L'atteinte ganglionnaire dans les cancers est un facteur prédictif établi du risque de dissémination métastatique. Pour autant, les métastases proviennent-elles forcément d'un relais ganglionnaire ?
Selon une étude américaine du Massachusetts General Hospital (MGH) publiée dans « Science », les métastases à distance dans le cancer colorectal peuvent provenir directement du primitif, indépendamment de l'atteinte lymphatique.
À l'aide de 213 échantillons tumoraux (primitif, ganglion, métastase) de 17 patients ayant un cancer colorectal métastatique, les chercheurs dirigés par Kamila Naxerova ont observé que dans 65 % des cas, les métastases lymphatiques et à distance proviennent de sous-clones indépendants issus du primitif. Seulement dans 35 % des cas que les métastases proviennent d'un sous-clone commun.
Deux mécanismes de métastase
Pour les auteurs, il existerait bel et bien deux voies de dissémination métastatique dans le cancer colorectal. Jusqu'à présent, la question était ouverte et, comme le soulignent les auteurs, il n'était pas clair « si un seul sous-clone métastatique évolue au sein du primitif, pour ensuite se propager vers les ganglions et sites à distances, ou si de multiples sous-clones du primitif envoient de façon indépendante des métastases lymphatiques et à distance ».
Pour Kamila Narexova du département de radiologie du MGH : « Nos résultats apportent pour la première fois une preuve chez l'homme que le modèle vieux de 100 ans affirmant "les métastases ganglionnaires sont les précurseurs des métastases à distance" ne s'applique pas à l'ensemble ou du moins pas à la plupart des cancers colorectaux. Ces découvertes comblent un vide important dans notre connaissance de l'évolution de la maladie métastatique et peuvent potentiellement améliorer la prise en charge de l'atteinte ganglionnaire ».
Pour leur analyse de l'évolution entre primitif, ganglions et métastases à distance, les scientifiques ont reconstruit l'arbre phylogénétique à l'aide de variants somatiques dans des régions hypermutables de l'ADN (poly-G typing).
Alors que le foie est la localisation secondaire préférentielle du cancer colorectal, - les 17 patients avaient dans l'étude des atteintes hépatiques, avec 1 cas d'atteinte ovarienne et 1 cas d'atteinte péritonéale -, les auteurs émettent l'hypothèse d'une dissémination hématogène via la veine porte. Pour d'autres localisations métastatiques, par exemple pulmonaires, l'anatomie expliquerait que la dissémination soit lymphatique.
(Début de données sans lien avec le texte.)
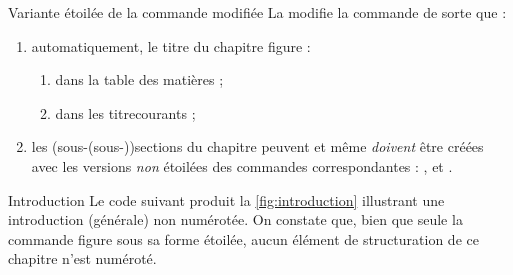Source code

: 
\begin{dbremark}{Variante étoilée de la commande \protect{} modifiée}{}
  La \yatcl{} modifie la commande  de sorte que :
  \begin{enumerate}
  \item automatiquement, le titre du chapitre figure :
    \begin{enumerate}
    \item dans la table des matières ;
    \item dans les \glspl{titrecourant} ;
    \end{enumerate}
  \item les (sous-(sous-))sections du chapitre peuvent et même \emph{doivent}
    être créées avec les versions \emph{non} étoilées des commandes
    correspondantes : ,  et
    .
  \end{enumerate}
\end{dbremark}

\begin{dbexample}{Introduction}{}
  Le code suivant produit la \vref{fig:introduction} illustrant une
  introduction (générale) non numérotée. On constate que, bien que seule la
  commande  figure sous sa forme étoilée, aucun élément
  de structuration de ce chapitre n'est numéroté.
\end{dbexample}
Des conséquences cliniques... ou pas
Dans un éditorial, le cancérologue Sanford Markowitz à Cleveland fait remarquer que les voies de dissémination métastatique sont vraisemblablement différentes selon le type de cancer et le tissu d'origine. Alors que le cancer colorectal métastase rapidement, avec peu voire pas de nouvelles mutations, « les métastases des cancers du pancréas et du rein présentent une grande diversité de mutations, et/ou une évolution des mutations somatiques au sein même des sites métastatiques », détaille-t-il, avant de citer la dormance tumorale et les rechutes à long terme dans les cancers du sein.
Dans le cancer colorectal, Kamila Naxerova ajoute : « Les métastases ganglionnaires pourraient simplement être un indicateur de la présence d'une tumeur primitive agressive, plutôt qu'être directement responsables de la formation de métastases à distance. Désormais il nous faut chercher à savoir si le pronostic en cas de métastases ganglionnaires et à distance d'origine commune est différent en cas de métastases d'origine distincte ».